• **Excerpted data**
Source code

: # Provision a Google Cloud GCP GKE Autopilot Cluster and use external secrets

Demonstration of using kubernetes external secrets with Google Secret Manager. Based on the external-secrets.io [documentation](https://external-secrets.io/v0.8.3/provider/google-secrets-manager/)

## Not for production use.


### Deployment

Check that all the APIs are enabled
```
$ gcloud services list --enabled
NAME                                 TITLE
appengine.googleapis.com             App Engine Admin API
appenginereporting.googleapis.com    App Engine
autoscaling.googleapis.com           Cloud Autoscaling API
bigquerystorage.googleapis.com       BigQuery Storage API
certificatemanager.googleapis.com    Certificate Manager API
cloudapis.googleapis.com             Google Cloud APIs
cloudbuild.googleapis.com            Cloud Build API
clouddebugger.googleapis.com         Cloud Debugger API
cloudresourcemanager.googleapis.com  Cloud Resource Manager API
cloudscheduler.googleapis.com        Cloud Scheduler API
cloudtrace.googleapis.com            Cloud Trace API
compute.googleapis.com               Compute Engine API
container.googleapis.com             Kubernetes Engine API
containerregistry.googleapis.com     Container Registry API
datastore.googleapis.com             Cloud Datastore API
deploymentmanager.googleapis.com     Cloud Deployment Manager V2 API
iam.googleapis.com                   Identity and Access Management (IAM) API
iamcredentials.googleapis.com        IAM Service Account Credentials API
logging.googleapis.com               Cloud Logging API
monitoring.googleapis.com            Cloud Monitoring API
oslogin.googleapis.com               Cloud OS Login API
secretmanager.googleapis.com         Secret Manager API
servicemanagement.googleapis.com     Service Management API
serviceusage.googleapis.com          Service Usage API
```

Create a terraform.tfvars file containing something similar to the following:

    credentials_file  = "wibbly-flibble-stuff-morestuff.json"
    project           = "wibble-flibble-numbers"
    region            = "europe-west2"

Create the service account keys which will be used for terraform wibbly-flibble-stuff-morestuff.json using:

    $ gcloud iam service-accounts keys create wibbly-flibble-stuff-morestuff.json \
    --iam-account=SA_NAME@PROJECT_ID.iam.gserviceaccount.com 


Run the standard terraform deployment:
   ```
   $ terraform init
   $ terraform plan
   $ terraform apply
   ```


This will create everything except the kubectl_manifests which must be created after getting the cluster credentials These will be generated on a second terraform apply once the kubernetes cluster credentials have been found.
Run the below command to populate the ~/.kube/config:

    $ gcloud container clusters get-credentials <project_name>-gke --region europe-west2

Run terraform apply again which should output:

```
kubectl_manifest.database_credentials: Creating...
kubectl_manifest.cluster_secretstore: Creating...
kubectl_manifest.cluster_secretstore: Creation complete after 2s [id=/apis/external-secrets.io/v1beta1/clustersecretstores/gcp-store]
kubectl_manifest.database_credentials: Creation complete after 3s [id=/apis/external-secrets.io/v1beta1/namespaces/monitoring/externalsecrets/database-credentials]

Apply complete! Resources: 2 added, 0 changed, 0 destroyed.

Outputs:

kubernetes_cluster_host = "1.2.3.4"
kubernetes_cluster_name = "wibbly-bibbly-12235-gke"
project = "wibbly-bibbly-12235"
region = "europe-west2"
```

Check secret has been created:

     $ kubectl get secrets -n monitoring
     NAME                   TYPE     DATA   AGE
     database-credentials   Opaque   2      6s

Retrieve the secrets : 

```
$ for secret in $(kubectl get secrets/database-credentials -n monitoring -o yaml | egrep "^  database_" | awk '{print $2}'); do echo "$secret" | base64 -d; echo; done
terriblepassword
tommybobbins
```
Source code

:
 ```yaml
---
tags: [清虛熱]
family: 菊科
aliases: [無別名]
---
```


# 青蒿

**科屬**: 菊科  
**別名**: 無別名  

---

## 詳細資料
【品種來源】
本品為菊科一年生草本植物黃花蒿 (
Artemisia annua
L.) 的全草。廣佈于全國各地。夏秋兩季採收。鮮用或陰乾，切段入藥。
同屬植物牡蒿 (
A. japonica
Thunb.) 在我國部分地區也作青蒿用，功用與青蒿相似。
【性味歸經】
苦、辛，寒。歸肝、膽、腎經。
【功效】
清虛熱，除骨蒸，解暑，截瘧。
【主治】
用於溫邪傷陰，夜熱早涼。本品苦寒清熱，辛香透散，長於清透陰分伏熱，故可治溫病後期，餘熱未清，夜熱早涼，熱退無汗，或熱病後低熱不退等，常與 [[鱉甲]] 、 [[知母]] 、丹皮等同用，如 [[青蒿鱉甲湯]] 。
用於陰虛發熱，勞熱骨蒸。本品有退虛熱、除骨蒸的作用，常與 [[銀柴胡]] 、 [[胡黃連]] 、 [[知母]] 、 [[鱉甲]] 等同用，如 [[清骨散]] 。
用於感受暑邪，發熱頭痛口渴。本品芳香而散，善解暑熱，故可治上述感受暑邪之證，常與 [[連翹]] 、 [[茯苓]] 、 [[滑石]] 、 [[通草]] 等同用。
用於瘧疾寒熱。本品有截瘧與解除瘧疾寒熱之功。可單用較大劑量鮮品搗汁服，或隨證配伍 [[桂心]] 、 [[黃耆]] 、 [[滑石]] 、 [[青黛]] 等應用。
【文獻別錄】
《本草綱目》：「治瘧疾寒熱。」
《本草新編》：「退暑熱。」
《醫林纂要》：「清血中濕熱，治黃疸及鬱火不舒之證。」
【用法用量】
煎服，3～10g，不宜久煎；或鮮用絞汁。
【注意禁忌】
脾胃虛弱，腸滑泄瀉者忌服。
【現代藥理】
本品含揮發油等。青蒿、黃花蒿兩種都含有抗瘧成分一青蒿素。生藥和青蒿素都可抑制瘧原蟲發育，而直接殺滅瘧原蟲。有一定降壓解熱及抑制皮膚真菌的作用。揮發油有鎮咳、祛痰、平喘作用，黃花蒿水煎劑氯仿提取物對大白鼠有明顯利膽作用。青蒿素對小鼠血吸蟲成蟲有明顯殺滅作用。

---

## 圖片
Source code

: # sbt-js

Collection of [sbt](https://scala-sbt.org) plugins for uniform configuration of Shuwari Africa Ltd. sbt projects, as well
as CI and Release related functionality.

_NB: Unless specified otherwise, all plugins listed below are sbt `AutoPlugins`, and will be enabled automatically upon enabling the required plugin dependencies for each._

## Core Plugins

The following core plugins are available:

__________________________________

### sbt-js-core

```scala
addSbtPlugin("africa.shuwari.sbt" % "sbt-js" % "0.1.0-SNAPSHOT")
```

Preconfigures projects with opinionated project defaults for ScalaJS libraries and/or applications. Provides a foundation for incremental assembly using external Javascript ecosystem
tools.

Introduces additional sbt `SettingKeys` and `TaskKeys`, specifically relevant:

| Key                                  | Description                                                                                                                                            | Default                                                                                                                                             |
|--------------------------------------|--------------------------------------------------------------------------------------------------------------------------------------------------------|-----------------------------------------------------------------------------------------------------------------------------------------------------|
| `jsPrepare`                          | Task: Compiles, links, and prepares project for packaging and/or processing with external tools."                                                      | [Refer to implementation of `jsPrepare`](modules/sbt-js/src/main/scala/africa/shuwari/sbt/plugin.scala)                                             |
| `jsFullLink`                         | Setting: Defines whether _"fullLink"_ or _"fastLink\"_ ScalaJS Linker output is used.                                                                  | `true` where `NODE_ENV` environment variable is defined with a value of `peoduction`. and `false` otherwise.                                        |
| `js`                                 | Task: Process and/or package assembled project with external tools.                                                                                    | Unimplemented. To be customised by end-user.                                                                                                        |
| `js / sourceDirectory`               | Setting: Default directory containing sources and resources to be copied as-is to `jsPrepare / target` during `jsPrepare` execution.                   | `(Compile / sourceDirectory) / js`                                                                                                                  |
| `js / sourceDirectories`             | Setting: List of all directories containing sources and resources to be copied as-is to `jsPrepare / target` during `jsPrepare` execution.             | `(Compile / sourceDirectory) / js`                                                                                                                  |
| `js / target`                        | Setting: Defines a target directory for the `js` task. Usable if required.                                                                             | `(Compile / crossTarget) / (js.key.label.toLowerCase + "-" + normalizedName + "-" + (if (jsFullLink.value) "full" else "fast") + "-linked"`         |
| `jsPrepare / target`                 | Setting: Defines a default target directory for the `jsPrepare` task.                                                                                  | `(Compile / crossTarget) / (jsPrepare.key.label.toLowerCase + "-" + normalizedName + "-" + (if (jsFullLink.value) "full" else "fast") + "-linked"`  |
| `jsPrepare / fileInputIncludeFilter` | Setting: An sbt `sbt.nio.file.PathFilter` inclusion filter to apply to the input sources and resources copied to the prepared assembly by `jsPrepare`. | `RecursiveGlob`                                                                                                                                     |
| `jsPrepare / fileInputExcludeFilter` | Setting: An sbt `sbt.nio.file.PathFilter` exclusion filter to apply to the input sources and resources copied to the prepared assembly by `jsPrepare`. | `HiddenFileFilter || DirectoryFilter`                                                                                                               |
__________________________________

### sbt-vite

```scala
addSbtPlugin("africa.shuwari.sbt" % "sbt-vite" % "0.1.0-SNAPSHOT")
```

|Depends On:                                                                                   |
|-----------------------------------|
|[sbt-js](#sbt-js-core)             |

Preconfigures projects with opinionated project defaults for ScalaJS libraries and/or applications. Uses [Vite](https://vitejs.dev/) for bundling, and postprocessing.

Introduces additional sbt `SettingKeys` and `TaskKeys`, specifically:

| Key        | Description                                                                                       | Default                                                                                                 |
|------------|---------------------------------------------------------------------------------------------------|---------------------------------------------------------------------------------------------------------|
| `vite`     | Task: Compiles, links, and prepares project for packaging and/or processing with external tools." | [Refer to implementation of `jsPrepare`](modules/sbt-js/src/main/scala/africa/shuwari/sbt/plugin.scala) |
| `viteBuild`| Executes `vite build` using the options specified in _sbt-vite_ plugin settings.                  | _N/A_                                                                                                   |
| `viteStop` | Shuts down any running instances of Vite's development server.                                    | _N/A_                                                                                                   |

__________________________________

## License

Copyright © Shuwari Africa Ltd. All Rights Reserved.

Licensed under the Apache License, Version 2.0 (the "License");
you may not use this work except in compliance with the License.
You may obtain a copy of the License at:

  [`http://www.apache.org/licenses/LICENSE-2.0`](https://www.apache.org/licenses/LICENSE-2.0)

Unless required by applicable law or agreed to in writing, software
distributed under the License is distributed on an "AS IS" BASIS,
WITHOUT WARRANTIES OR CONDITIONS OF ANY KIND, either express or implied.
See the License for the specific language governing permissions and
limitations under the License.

• **Task item**
The answer must be the lines from the one containing "See the License" through the last line of the records, copied exactly, with nothing else.

• **Solution**
See the License for the specific language governing permissions and
limitations under the License.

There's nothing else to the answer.